Was JMF angeht, welches eigentlich für die Videoverarbeitung in Java zuständig sein soll, so ist es sehr kompliziert, sehr verbuggt und hat fast keine Codes, um die Videos auch zu verarbeiten. Die Alternative FMJ, was ein Java Wrapper für FFmpeg sein soll, ist leider nicht dokumentiert. Ich bin bis Heute da nicht durchgestiegen.

Slawa


----------



## Runtime (19. Jun 2010)

Sieht vielversprechend aus. Ich versteh aber folgenden Befehl nicht:
ffmpeg -f image2 -i image%d.jpg video.mpg
Für was stehen die Parameter?
Brauche ich die anderen zwei .exe Dateien?


----------



## slawaweis (19. Jun 2010)

Runtime hat gesagt.:


> Sieht vielversprechend aus. Ich versteh aber folgenden Befehl nicht:
> ffmpeg -f image2 -i image%d.jpg video.mpg
> Für was stehen die Parameter?


steht doch dabei: "This command will transform all the images from the current directory (named image1.jpg, image2.jpg, etc…) to a video file named video.mpg". "%d" ist nur ein Platzhalter für Zahlen, ein Wildcard. Damit kannst Du eine Liste von Bildern in der Form image1.jpg angeben, z.B. image000001.jpg bis image100000.jpg.

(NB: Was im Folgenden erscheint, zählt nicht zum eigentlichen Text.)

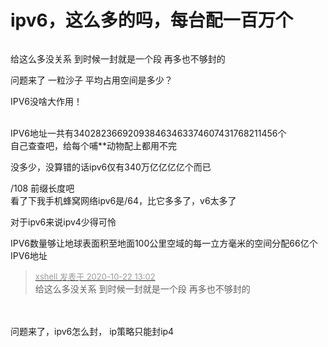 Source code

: # ipv6，这么多的吗，每台配一百万个


<img id="aimg_j2gXG" onclick="zoom(this, this.src, 0, 0, 0)" class="zoom" src="https://img11.360buyimg.com/ddimg/jfs/t1/136910/21/13170/369223/5f911145E5ab42bff/bcea54f0ccf35581.jpg" onmouseover="img_onmouseoverfunc(this)" onload="thumbImg(this)" border="0" alt="" />

给这么多没关系 到时候一封就是一个段 再多也不够封的

问题来了 一粒沙子 平均占用空间是多少？

IPV6没啥大作用！<br />
<br />
<img src="static/image/smiley/default/time.gif" smilieid="15" border="0" alt="" /><img src="static/image/smiley/default/time.gif" smilieid="15" border="0" alt="" /><img src="static/image/smiley/default/time.gif" smilieid="15" border="0" alt="" />

IPV6地址一共有340282366920938463463374607431768211456个<br />
自己查查吧，给每个哺**动物配上都用不完

没多少，没算错的话ipv6仅有340万亿亿亿亿个而已

/108 前缀长度吧<br />
看了下我手机蜂窝网络ipv6是/64，比它多多了，v6太多了<img src="static/image/smiley/default/lol.gif" smilieid="12" border="0" alt="" />

对于ipv6来说ipv4少得可怜

IPV6数量够让地球表面积至地面100公里空域的每一立方毫米的空间分配66亿个IPV6地址

<div class="quote"><blockquote><font size="2"><a href="https://www.hostloc.com/forum.php?mod=redirect&amp;goto=findpost&amp;pid=9335520&amp;ptid=757118" target="_blank"><font color="#999999">xshell 发表于 2020-10-22 13:02</font></a></font><br />
给这么多没关系 到时候一封就是一个段 再多也不够封的</blockquote></div><br />
<br />
问题来了，ipv6怎么封， ip策略只能封ip4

Der Parameter "-f" gibt das Eingabeformat und "video.mpg" ist die Zielvideodatei.



Runtime hat gesagt.:


> Brauche ich die anderen zwei .exe Dateien?


nein

Slawa


----------



## Runtime (19. Jun 2010)

Danke für die Lösung.:toll: Kann man das aber auch mit jmf machen?


----------



## Kr0e (10. Jul 2010)

Wenn du das sehr schnell auf Programmierebene machen willst, nimm xuggler.
Gibt für diesen Zweck keine bessere Java-Lösung.


----------



## Runtime (10. Jul 2010)

Sowas hab ich gesucht :toll:, danke!


----------



## L-ectron-X (10. Jul 2010)

Bin mkir nicht sicher, was du genau suchst, aber du kannst dir auch mal das OpenSource Projekt ProjectX anschauen, welches in Java geschrieben wurde.
Zumindest ist dort demuxen, schneiden u.v.m. möglich


----------